::: Data listing :::
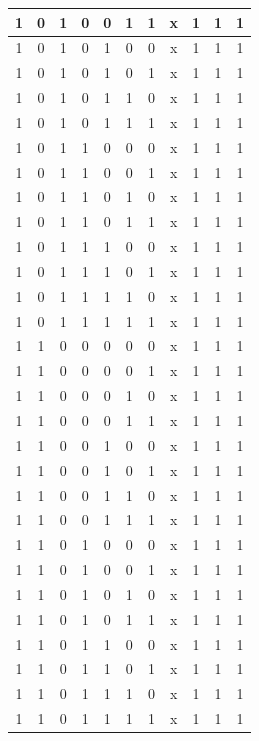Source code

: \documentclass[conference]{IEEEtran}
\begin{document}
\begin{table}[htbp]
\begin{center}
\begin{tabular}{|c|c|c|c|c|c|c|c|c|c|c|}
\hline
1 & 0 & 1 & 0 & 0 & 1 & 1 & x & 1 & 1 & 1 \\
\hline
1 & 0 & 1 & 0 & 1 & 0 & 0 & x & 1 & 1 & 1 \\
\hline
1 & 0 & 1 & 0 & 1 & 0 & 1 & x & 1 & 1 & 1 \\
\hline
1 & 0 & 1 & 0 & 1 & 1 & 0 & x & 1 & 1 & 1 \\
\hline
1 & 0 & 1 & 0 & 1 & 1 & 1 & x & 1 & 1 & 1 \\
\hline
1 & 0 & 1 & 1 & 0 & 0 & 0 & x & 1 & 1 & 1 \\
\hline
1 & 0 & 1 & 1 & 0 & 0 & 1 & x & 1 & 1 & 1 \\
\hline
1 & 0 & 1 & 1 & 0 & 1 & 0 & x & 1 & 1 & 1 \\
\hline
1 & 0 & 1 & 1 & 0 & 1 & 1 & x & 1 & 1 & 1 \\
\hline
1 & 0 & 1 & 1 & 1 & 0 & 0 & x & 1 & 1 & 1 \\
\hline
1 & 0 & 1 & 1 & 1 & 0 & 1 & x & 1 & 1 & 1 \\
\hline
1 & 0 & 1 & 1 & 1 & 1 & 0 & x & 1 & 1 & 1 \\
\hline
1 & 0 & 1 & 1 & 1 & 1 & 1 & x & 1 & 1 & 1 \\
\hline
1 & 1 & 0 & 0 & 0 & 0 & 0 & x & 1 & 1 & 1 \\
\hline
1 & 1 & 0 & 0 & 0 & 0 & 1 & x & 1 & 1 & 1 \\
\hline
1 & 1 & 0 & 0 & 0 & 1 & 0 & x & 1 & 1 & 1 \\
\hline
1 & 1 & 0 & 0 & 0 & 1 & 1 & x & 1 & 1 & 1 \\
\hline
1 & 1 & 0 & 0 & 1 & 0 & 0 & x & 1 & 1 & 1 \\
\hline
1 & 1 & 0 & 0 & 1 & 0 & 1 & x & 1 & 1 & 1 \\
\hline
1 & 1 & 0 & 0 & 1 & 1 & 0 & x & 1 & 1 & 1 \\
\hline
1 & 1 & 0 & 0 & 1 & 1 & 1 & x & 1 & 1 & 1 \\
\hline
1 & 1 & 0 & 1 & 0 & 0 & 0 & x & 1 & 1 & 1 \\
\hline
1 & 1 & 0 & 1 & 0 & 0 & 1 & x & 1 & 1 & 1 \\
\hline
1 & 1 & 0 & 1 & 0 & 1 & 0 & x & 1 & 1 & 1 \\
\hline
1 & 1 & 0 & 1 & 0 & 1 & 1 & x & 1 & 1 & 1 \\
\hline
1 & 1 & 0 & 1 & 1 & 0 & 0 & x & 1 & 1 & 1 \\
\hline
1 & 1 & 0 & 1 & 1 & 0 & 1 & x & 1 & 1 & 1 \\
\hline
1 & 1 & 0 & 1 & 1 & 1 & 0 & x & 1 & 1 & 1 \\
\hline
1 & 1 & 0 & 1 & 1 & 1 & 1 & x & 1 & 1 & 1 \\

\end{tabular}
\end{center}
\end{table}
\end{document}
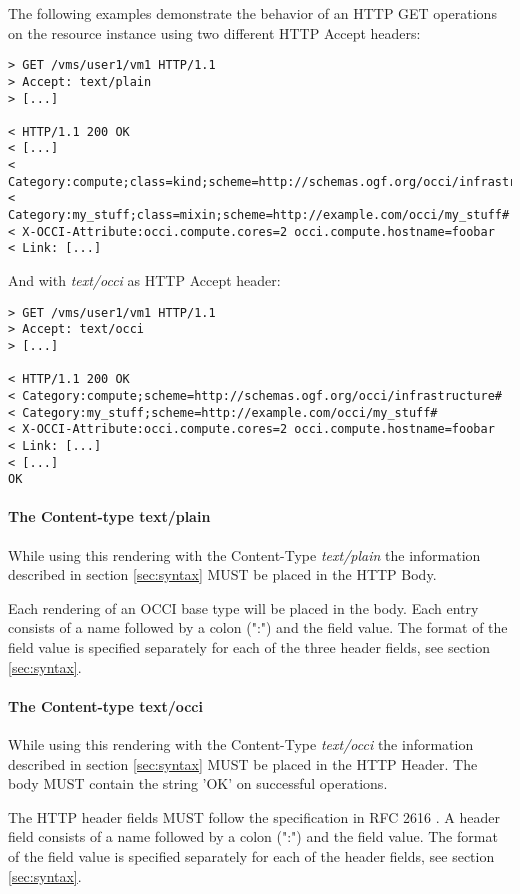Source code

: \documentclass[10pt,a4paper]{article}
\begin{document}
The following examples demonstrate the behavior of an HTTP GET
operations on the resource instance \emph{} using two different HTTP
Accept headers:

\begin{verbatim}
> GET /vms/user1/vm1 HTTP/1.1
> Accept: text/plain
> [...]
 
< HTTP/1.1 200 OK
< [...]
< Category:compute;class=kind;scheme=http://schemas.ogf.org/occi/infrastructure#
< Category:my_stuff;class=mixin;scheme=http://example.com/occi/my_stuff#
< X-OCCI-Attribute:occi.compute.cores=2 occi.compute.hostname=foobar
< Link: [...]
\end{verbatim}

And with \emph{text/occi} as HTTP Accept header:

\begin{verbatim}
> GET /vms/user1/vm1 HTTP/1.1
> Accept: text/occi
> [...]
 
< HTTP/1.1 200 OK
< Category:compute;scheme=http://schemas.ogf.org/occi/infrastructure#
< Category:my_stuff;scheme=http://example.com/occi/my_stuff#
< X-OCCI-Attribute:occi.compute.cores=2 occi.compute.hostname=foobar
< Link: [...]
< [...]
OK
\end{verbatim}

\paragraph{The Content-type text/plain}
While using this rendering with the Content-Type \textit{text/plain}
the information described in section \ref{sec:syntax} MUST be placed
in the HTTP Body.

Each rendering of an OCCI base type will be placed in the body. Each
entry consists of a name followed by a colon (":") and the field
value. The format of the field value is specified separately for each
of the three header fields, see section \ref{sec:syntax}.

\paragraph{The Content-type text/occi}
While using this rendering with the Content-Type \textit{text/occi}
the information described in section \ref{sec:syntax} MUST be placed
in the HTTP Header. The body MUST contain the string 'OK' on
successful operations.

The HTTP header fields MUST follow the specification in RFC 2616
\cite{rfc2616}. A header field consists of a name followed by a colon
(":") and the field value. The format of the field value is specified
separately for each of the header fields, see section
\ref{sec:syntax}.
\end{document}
:::
::: Data listing :::
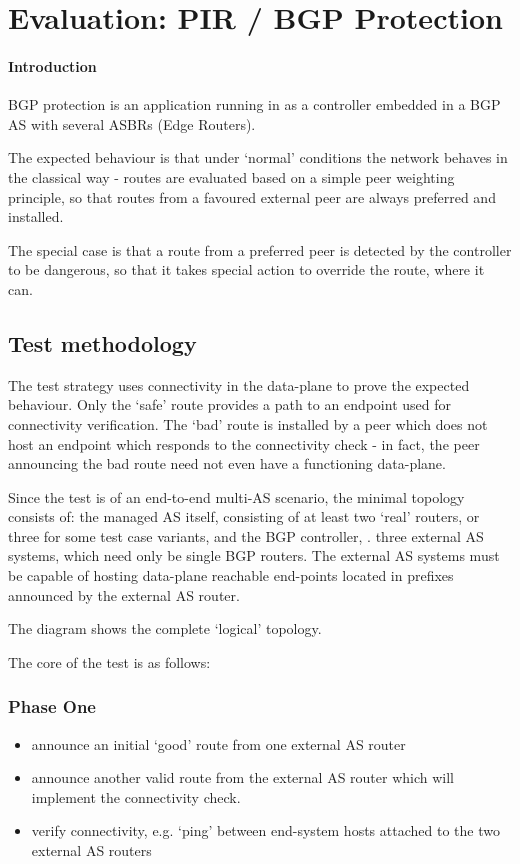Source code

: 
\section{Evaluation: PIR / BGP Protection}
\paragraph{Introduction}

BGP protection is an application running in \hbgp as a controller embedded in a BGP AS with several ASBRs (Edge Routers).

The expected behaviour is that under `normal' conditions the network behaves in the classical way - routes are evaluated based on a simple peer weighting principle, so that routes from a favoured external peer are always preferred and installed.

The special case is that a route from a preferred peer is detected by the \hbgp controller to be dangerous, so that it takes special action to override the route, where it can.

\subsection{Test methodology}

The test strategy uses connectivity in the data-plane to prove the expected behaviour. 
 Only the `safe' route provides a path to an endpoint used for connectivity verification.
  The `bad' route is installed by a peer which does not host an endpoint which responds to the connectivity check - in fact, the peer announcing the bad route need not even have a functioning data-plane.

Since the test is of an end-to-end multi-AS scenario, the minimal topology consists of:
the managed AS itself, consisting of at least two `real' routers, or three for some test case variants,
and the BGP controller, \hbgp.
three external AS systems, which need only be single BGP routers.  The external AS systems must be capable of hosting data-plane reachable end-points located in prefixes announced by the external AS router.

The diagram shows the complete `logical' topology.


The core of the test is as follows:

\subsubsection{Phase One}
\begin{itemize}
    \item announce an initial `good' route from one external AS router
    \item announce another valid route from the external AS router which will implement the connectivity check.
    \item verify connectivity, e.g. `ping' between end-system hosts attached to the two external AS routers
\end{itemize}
:::
::: Data listing :::
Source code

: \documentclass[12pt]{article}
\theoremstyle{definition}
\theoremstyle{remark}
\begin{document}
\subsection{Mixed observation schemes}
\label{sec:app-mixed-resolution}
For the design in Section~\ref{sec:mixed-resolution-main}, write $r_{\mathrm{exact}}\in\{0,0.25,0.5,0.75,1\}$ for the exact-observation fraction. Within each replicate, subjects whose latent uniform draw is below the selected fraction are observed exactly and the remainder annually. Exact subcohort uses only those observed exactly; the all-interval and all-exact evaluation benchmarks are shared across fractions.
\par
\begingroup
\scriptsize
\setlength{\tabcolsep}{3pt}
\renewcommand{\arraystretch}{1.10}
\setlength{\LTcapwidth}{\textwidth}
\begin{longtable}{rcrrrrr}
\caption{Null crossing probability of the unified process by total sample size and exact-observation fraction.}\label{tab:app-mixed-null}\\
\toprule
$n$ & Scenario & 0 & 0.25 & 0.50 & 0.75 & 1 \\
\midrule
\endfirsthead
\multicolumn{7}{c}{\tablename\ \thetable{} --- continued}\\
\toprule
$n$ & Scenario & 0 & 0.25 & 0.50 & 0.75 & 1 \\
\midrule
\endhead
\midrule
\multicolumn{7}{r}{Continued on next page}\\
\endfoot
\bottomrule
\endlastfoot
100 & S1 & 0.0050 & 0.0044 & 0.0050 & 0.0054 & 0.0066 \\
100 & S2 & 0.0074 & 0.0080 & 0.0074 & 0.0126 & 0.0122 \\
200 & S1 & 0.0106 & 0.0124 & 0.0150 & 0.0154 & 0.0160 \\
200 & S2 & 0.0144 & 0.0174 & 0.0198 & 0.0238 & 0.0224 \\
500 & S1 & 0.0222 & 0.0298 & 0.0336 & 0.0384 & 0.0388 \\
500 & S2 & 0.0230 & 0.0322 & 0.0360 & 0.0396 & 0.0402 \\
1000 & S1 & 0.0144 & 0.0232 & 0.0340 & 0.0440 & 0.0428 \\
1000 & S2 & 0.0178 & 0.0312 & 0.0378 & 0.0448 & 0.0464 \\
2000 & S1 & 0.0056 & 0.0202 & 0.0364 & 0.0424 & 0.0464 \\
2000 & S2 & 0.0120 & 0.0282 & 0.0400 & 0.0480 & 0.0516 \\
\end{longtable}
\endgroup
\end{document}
:::
Problem to work on: Determine how many lines above hold the word "value", then give only that number.

Exercise result: 2